Answer with one figure only, the number of lines below in which "verbose" occurs.

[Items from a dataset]
++++

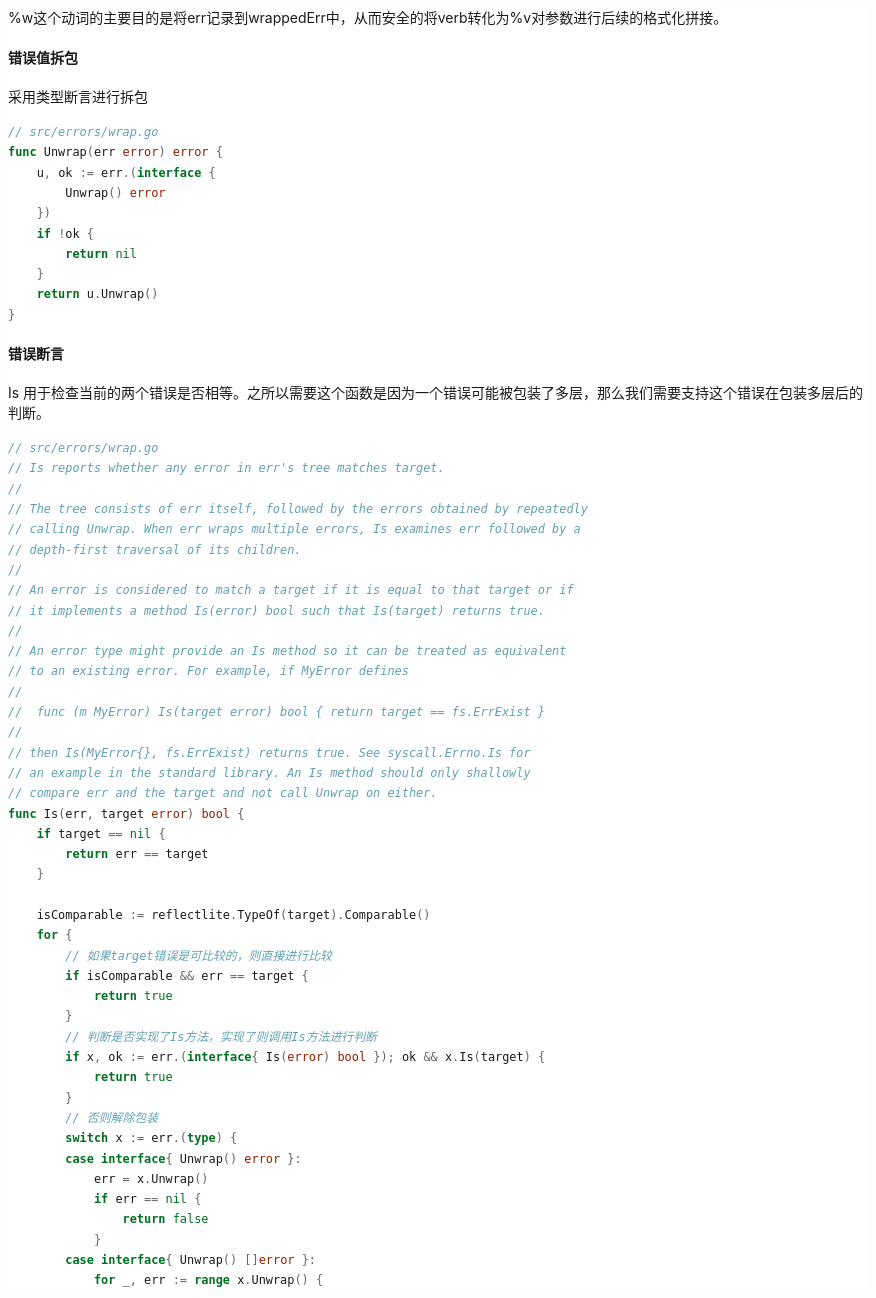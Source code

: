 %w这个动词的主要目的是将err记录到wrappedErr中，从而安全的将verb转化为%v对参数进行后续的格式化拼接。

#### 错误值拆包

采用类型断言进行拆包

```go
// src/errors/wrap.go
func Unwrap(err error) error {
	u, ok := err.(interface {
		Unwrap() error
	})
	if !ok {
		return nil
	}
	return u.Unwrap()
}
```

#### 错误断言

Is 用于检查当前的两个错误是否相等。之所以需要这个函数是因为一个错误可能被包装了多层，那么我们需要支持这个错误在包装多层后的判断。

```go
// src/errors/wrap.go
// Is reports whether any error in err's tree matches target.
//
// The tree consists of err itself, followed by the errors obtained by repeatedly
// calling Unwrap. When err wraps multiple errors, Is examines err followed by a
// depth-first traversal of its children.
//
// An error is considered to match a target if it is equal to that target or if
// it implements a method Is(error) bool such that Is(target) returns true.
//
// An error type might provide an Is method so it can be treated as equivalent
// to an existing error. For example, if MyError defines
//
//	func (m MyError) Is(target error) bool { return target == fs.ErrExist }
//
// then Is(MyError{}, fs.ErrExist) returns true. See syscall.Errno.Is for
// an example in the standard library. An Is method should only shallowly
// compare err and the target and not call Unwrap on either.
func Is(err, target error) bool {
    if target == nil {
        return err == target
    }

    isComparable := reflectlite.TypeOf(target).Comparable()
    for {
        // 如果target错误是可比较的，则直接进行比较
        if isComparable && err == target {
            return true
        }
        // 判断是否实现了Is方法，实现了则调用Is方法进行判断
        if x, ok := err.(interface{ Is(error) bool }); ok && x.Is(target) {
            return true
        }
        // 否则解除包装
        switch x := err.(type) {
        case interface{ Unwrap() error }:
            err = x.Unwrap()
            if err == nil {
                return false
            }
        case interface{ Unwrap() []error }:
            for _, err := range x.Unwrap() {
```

++++

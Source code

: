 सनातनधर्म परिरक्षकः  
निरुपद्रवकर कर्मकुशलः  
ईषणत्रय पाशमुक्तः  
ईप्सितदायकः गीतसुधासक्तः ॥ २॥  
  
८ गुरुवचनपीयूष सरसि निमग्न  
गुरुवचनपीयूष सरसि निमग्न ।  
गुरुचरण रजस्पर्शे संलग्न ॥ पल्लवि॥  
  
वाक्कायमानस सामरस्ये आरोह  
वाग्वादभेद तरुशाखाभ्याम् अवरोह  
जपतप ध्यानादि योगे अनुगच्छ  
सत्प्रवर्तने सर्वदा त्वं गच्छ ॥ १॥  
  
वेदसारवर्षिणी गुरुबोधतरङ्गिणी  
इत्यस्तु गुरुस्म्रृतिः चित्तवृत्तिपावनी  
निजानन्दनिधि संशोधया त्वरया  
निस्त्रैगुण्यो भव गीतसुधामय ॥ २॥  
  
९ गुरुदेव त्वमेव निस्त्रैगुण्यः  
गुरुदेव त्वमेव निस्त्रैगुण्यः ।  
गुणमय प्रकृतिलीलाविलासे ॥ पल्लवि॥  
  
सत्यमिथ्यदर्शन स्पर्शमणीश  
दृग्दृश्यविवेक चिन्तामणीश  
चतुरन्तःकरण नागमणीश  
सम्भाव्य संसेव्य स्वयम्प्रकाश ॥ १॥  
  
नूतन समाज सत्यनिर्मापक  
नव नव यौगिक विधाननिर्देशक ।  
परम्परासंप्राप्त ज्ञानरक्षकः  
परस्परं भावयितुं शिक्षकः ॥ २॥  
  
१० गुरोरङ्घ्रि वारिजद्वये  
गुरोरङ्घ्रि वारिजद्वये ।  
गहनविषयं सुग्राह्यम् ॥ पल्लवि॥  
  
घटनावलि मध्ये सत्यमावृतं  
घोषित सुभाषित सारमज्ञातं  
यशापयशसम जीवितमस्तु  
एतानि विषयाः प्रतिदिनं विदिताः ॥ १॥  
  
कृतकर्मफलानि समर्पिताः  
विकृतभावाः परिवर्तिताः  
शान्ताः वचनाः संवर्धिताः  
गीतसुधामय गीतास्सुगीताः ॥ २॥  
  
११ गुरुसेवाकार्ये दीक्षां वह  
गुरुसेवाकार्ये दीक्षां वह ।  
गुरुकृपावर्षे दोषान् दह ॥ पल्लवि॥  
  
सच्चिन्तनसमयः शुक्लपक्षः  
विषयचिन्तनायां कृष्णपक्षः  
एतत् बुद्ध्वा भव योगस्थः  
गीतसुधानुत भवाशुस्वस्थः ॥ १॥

++++

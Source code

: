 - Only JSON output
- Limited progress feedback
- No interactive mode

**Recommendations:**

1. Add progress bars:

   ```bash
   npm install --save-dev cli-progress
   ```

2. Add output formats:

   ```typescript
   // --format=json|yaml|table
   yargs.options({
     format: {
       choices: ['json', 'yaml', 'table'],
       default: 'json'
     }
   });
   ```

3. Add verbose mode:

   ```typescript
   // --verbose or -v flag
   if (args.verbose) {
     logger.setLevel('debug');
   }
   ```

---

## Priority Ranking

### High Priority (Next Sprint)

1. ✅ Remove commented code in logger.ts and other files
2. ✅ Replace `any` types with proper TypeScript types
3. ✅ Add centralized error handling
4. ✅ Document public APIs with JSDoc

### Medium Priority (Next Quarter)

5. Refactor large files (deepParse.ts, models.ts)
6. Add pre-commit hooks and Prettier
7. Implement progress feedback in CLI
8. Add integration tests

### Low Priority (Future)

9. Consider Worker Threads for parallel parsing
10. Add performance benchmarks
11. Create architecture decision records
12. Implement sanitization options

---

++++

__WRITTEN REPLY__: 3